Ci scrive il signor Giuseppe Magnabosco, in modo perentorio: «Giuseppe Magnabosco cerasicoltore: chi si dedica alla coltivazione delle ciliegie». Magnabosco aggiunge il link che rinvia a un lemma del Vocabolario Treccani.it: cerealicoltore. Come dire: controllate un po' se “mi” avete messo o no. No, cerasicoltore non c'è. Nemmeno cerasicoltura. Siamo in difetto?

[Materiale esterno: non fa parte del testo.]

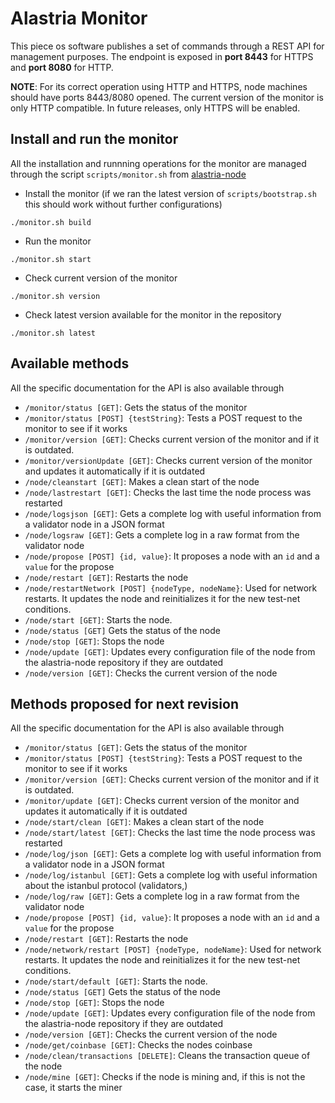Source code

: # Alastria Monitor
This piece os software publishes a set of commands through a REST API for management purposes. The endpoint is exposed in **port 8443** for HTTPS and **port 8080** for HTTP.

**NOTE**: For its correct operation using HTTP and HTTPS, node machines should have ports 8443/8080 opened. The current version of the monitor is only HTTP compatible. In future releases, only HTTPS will be enabled.

## Install and run the monitor
All the installation and runnning operations for the monitor are managed through the script `scripts/monitor.sh` from [alastria-node](https://github.com/alastria/alastria-node)
* Install the monitor (if we ran the latest version of `scripts/bootstrap.sh` this should work without further configurations)
```
./monitor.sh build
```
* Run the monitor
```
./monitor.sh start
```
* Check current version of the monitor
```
./monitor.sh version
```
* Check latest version available for the monitor in the repository
```
./monitor.sh latest
```

## Available methods
All the specific documentation for the API is also available through 
* `/monitor/status [GET]`: Gets the status of the monitor
* `/monitor/status [POST] {testString}`: Tests a POST request to the monitor to see if it works
* `/monitor/version [GET]`: Checks current version of the monitor and if it is outdated.
* `/monitor/versionUpdate [GET]`: Checks current version of the monitor and updates it 
automatically if it is outdated
* `/node/cleanstart [GET]`: Makes a clean start of the node
* `/node/lastrestart [GET]`: Checks the last time the node process was restarted
* `/node/logsjson [GET]`: Gets a complete log with useful information from a validator node in
a JSON format
* `/node/logsraw [GET]`: Gets a complete log in a raw format from the validator node
* `/node/propose [POST] {id, value}`: It proposes a node with an `id` and a `value`
for the propose
* `/node/restart [GET]`: Restarts the node
* `/node/restartNetwork [POST] {nodeType, nodeName}`: Used for network restarts. It updates
the node and reinitializes it for the new test-net conditions.
* `/node/start [GET]`: Starts the node.
* `/node/status [GET]` Gets the status of the node
* `/node/stop [GET]`: Stops the node
* `/node/update [GET]`: Updates every configuration file of the node from the alastria-node
repository if they are outdated
* `/node/version [GET]`: Checks the current version of the node


## Methods proposed for next revision

All the specific documentation for the API is also available through 
* `/monitor/status [GET]`: Gets the status of the monitor
* `/monitor/status [POST] {testString}`: Tests a POST request to the monitor to see if it works
* `/monitor/version [GET]`: Checks current version of the monitor and if it is outdated.
* `/monitor/update [GET]`: Checks current version of the monitor and updates it 
automatically if it is outdated
* `/node/start/clean [GET]`: Makes a clean start of the node
* `/node/start/latest [GET]`: Checks the last time the node process was restarted
* `/node/log/json [GET]`: Gets a complete log with useful information from a validator node in
a JSON format
* `/node/log/istanbul [GET]`: Gets a complete log with useful information about the istanbul protocol (validators,)
* `/node/log/raw [GET]`: Gets a complete log in a raw format from the validator node
* `/node/propose [POST] {id, value}`: It proposes a node with an `id` and a `value`
for the propose
* `/node/restart [GET]`: Restarts the node
* `/node/network/restart [POST] {nodeType, nodeName}`: Used for network restarts. It updates
the node and reinitializes it for the new test-net conditions.
* `/node/start/default [GET]`: Starts the node.
* `/node/status [GET]` Gets the status of the node
* `/node/stop [GET]`: Stops the node
* `/node/update [GET]`: Updates every configuration file of the node from the alastria-node
repository if they are outdated
* `/node/version [GET]`: Checks the current version of the node
* `/node/get/coinbase [GET]`: Checks the nodes coinbase
* `/node/clean/transactions [DELETE]`: Cleans the transaction queue of the node
* `/node/mine [GET]`: Checks if the node is mining and, if this is not the case, it starts the miner
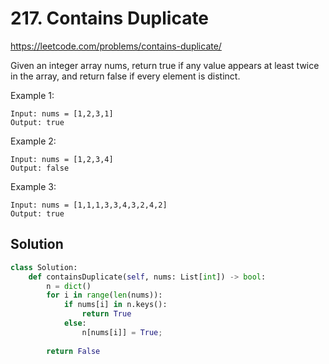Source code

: # 217. Contains Duplicate

https://leetcode.com/problems/contains-duplicate/

Given an integer array nums, return true if any value appears at least twice in the array, and return false if every element is distinct.

Example 1:
```
Input: nums = [1,2,3,1]
Output: true
```
Example 2:
```
Input: nums = [1,2,3,4]
Output: false
```
Example 3:
```
Input: nums = [1,1,1,3,3,4,3,2,4,2]
Output: true
```

## Solution

```py
class Solution:
    def containsDuplicate(self, nums: List[int]) -> bool:
        n = dict()
        for i in range(len(nums)):
            if nums[i] in n.keys():
                return True
            else:
                n[nums[i]] = True;
                
        return False
```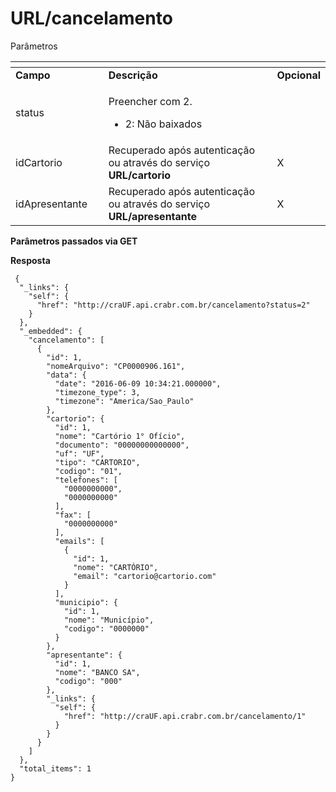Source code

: # URL/cancelamento

Parâmetros

<table data-header-hidden><thead><tr><th width="166.33333333333331"></th><th width="468"></th><th></th></tr></thead><tbody><tr><td><strong>Campo</strong></td><td><strong>Descrição</strong></td><td><strong>Opcional</strong></td></tr><tr><td>status</td><td><p>Preencher com 2.</p><ul><li>2: Não baixados</li></ul></td><td></td></tr><tr><td>idCartorio</td><td>Recuperado após autenticação ou através do serviço <strong>URL/cartorio</strong></td><td>X</td></tr><tr><td>idApresentante</td><td>Recuperado após autenticação ou através do serviço <strong>URL/apresentante</strong></td><td>X</td></tr></tbody></table>

**Parâmetros passados via GET**

**Resposta**

```
 {
  "_links": {
    "self": {
      "href": "http://craUF.api.crabr.com.br/cancelamento?status=2"
    }
  },
  "_embedded": {
    "cancelamento": [
      {
        "id": 1,
        "nomeArquivo": "CP0000906.161",
        "data": {
          "date": "2016-06-09 10:34:21.000000",
          "timezone_type": 3,
          "timezone": "America/Sao_Paulo"
        },
        "cartorio": {
          "id": 1,
          "nome": "Cartório 1° Ofício",
          "documento": "00000000000000",
          "uf": "UF",
          "tipo": "CARTORIO",
          "codigo": "01",
          "telefones": [
            "0000000000",
            "0000000000"
          ],
          "fax": [
            "0000000000"
          ],
          "emails": [
            {
              "id": 1,
              "nome": "CARTÓRIO",
              "email": "cartorio@cartorio.com"
            }
          ],
          "municipio": {
            "id": 1,
            "nome": "Município",
            "codigo": "0000000"
          }
        },
        "apresentante": {
          "id": 1,
          "nome": "BANCO SA",
          "codigo": "000"
        },
        "_links": {
          "self": {
            "href": "http://craUF.api.crabr.com.br/cancelamento/1"
          }
        }
      }
    ]
  },
  "total_items": 1
}
```
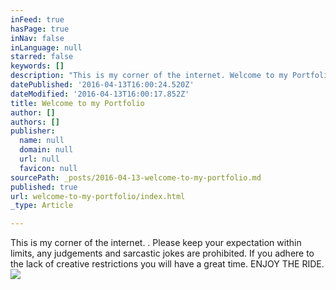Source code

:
 ```yaml
---
inFeed: true
hasPage: true
inNav: false
inLanguage: null
starred: false
keywords: []
description: "This is my corner of the internet. Welcome to my Portfolio. Please keep your expectation within limits, any \_judgements and sarcastic jokes are prohibited. If you adhere to the lack of creative restrictions you will have a great time. ENJOY THE RIDE. \_"
datePublished: '2016-04-13T16:00:24.520Z'
dateModified: '2016-04-13T16:00:17.852Z'
title: Welcome to my Portfolio
author: []
authors: []
publisher:
  name: null
  domain: null
  url: null
  favicon: null
sourcePath: _posts/2016-04-13-welcome-to-my-portfolio.md
published: true
url: welcome-to-my-portfolio/index.html
_type: Article

---
```

This is my corner of the internet. . Please keep your expectation within limits, any  judgements and sarcastic jokes are prohibited. If you adhere to the lack of creative restrictions you will have a great time. ENJOY THE RIDE.  ![](https://the-grid-user-content.s3-us-west-2.amazonaws.com/aeda9305-e7d7-41ca-bc3a-fd0a3d8b337b.jpg)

Ogni dizionario della lingua italiana è, per definizione, opera difettosa e imperfetta (etimologicamente 'non compiuta, non portata a termine'). Non può che essere così. I dizionari ritagliano lacerti della mobile e aerea tela che costituisce la lingua viva e in evoluzione e li incollano su carta, ordinandoli in un catalogo alfabetico, secondo un disegno predeterminato. Un dizionario, per esempio, avrà deciso di dare poco spazio alle voci e alle forme antiquate come bordaglia 'ciurmaglia', force 'forbici', squarquoio 'cascante, decrepito'; un altro aprirà ampiamente alla terminologia tecnica e scientifica, includendo catgut 'filo per suture chirurgiche', laurina 'tipo di trigliceride', timoanalettico 'farmaco antidepressivo'; un altro – molti, in verità – rincorre i neologismi della penultima se non dell'ultima ora (casual dating 'appuntamento per incontri occasionali a scopo sessuale', delivery order 'ordine di consegna', salita in politica 'ingresso in politica'); un altro riduce la quantità di voci, ma inserisce riquadri con approfondimenti di questioni grammaticali.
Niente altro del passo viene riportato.